→ **Stored items**
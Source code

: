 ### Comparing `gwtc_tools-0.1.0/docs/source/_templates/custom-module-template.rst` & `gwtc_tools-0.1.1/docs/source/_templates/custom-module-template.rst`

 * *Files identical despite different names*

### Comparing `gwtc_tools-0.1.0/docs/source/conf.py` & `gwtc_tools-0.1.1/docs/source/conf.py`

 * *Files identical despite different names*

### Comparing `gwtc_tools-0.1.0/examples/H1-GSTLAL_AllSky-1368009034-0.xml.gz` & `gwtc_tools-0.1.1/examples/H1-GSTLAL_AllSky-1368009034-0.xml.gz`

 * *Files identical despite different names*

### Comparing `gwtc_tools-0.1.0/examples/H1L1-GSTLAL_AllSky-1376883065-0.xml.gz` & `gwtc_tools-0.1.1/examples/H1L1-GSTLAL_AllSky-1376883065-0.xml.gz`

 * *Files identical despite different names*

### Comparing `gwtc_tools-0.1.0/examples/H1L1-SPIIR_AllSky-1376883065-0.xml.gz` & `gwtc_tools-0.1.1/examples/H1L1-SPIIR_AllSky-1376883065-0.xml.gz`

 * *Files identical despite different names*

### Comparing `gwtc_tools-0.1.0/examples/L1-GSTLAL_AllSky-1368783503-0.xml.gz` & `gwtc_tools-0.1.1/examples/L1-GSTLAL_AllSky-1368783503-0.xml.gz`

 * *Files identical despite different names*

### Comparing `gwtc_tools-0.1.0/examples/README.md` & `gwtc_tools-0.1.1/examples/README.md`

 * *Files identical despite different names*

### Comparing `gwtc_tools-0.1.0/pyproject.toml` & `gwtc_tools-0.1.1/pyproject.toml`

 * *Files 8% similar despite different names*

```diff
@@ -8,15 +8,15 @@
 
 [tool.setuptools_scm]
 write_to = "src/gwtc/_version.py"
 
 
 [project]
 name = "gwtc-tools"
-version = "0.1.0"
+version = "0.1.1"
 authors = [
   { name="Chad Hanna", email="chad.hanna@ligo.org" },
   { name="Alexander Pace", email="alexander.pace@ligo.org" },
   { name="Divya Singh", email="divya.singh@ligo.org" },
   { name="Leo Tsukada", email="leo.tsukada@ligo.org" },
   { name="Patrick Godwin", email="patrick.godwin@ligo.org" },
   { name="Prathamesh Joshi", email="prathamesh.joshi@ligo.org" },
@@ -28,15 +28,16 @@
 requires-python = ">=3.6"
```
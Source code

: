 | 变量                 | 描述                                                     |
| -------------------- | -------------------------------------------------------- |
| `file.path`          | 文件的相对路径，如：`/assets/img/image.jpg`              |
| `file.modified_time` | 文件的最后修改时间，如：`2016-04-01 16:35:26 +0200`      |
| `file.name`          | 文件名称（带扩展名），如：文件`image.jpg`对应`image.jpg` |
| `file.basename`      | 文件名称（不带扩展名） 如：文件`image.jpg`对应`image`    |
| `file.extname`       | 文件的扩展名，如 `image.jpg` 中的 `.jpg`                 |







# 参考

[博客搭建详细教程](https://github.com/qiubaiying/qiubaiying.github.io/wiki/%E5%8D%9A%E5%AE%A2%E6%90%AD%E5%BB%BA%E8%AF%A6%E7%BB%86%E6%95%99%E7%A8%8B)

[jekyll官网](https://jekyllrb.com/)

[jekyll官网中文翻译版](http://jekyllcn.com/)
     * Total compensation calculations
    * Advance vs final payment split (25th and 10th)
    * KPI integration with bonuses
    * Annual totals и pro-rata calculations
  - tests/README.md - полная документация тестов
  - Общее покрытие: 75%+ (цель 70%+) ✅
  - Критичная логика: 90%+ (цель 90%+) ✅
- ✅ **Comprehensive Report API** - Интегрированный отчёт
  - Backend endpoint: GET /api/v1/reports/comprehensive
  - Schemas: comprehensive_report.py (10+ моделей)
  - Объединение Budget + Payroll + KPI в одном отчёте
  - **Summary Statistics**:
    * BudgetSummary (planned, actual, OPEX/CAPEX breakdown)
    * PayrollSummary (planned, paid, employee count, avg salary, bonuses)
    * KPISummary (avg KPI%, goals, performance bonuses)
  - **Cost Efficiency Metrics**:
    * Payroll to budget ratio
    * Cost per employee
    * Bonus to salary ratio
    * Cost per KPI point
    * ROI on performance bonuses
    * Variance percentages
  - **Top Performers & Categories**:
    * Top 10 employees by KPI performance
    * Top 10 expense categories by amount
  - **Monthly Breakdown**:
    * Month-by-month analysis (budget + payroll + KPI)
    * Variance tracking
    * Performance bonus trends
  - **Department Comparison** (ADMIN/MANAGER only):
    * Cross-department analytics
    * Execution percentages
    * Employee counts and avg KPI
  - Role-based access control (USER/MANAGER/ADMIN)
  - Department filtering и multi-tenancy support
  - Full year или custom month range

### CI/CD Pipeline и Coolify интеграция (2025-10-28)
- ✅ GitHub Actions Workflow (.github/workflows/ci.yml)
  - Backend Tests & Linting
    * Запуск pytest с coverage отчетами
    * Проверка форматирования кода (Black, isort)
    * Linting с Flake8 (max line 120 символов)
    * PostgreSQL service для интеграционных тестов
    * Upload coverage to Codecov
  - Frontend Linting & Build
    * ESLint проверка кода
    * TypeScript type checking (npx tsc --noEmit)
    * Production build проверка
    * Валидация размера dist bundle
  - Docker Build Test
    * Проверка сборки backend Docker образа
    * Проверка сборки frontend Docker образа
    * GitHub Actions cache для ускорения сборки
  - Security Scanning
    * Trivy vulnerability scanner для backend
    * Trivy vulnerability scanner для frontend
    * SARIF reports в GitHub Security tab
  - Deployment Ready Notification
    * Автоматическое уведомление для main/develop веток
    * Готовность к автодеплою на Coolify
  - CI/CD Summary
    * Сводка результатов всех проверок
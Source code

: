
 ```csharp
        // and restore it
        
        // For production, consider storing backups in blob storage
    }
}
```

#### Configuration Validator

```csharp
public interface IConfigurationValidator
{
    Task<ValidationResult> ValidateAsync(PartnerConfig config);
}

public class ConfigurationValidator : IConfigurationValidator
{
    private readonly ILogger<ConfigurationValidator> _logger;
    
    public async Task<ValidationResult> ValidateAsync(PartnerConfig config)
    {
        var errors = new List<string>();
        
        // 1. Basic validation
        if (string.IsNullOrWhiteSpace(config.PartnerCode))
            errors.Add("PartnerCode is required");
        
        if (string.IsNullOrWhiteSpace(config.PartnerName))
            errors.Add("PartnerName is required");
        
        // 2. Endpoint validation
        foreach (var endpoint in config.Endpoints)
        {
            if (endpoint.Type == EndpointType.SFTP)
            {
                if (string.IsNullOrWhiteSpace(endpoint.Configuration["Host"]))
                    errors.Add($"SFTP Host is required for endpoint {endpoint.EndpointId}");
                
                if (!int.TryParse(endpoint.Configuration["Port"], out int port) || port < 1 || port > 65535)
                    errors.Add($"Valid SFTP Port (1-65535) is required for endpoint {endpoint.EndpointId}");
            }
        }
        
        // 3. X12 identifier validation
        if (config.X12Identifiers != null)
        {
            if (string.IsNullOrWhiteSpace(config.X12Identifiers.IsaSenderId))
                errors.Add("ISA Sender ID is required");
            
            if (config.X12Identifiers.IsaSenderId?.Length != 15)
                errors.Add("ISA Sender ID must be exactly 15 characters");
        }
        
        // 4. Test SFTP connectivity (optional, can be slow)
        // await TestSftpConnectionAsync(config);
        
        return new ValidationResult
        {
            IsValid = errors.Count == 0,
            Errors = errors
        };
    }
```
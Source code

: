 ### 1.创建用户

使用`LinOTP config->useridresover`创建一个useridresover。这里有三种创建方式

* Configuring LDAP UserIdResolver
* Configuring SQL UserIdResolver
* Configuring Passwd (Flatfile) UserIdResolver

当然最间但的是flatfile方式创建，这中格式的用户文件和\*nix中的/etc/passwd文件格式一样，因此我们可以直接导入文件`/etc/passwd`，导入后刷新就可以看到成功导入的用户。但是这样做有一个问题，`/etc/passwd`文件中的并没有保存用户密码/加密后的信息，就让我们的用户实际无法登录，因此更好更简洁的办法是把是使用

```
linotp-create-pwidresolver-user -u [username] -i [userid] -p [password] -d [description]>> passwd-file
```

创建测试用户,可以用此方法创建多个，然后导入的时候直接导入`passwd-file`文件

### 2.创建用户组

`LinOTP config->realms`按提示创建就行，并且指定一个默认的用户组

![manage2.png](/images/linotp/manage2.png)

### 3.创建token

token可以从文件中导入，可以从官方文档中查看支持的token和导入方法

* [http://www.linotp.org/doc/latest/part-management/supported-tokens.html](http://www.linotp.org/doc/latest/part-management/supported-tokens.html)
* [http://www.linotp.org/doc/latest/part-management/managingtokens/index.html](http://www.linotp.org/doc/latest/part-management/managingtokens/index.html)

→ **About this exercise**
From the entries above, give again exactly the lines running from the line with "(25th and 10th)" to the line with "ESLint проверка кода"; include both of those lines.

→ **Result below**
    * Advance vs final payment split (25th and 10th)
    * KPI integration with bonuses
    * Annual totals и pro-rata calculations
  - tests/README.md - полная документация тестов
  - Общее покрытие: 75%+ (цель 70%+) ✅
  - Критичная логика: 90%+ (цель 90%+) ✅
- ✅ **Comprehensive Report API** - Интегрированный отчёт
  - Backend endpoint: GET /api/v1/reports/comprehensive
  - Schemas: comprehensive_report.py (10+ моделей)
  - Объединение Budget + Payroll + KPI в одном отчёте
  - **Summary Statistics**:
    * BudgetSummary (planned, actual, OPEX/CAPEX breakdown)
    * PayrollSummary (planned, paid, employee count, avg salary, bonuses)
    * KPISummary (avg KPI%, goals, performance bonuses)
  - **Cost Efficiency Metrics**:
    * Payroll to budget ratio
    * Cost per employee
    * Bonus to salary ratio
    * Cost per KPI point
    * ROI on performance bonuses
    * Variance percentages
  - **Top Performers & Categories**:
    * Top 10 employees by KPI performance
    * Top 10 expense categories by amount
  - **Monthly Breakdown**:
    * Month-by-month analysis (budget + payroll + KPI)
    * Variance tracking
    * Performance bonus trends
  - **Department Comparison** (ADMIN/MANAGER only):
    * Cross-department analytics
    * Execution percentages
    * Employee counts and avg KPI
  - Role-based access control (USER/MANAGER/ADMIN)
  - Department filtering и multi-tenancy support
  - Full year или custom month range

### CI/CD Pipeline и Coolify интеграция (2025-10-28)
- ✅ GitHub Actions Workflow (.github/workflows/ci.yml)
  - Backend Tests & Linting
    * Запуск pytest с coverage отчетами
    * Проверка форматирования кода (Black, isort)
    * Linting с Flake8 (max line 120 символов)
    * PostgreSQL service для интеграционных тестов
    * Upload coverage to Codecov
  - Frontend Linting & Build
    * ESLint проверка кода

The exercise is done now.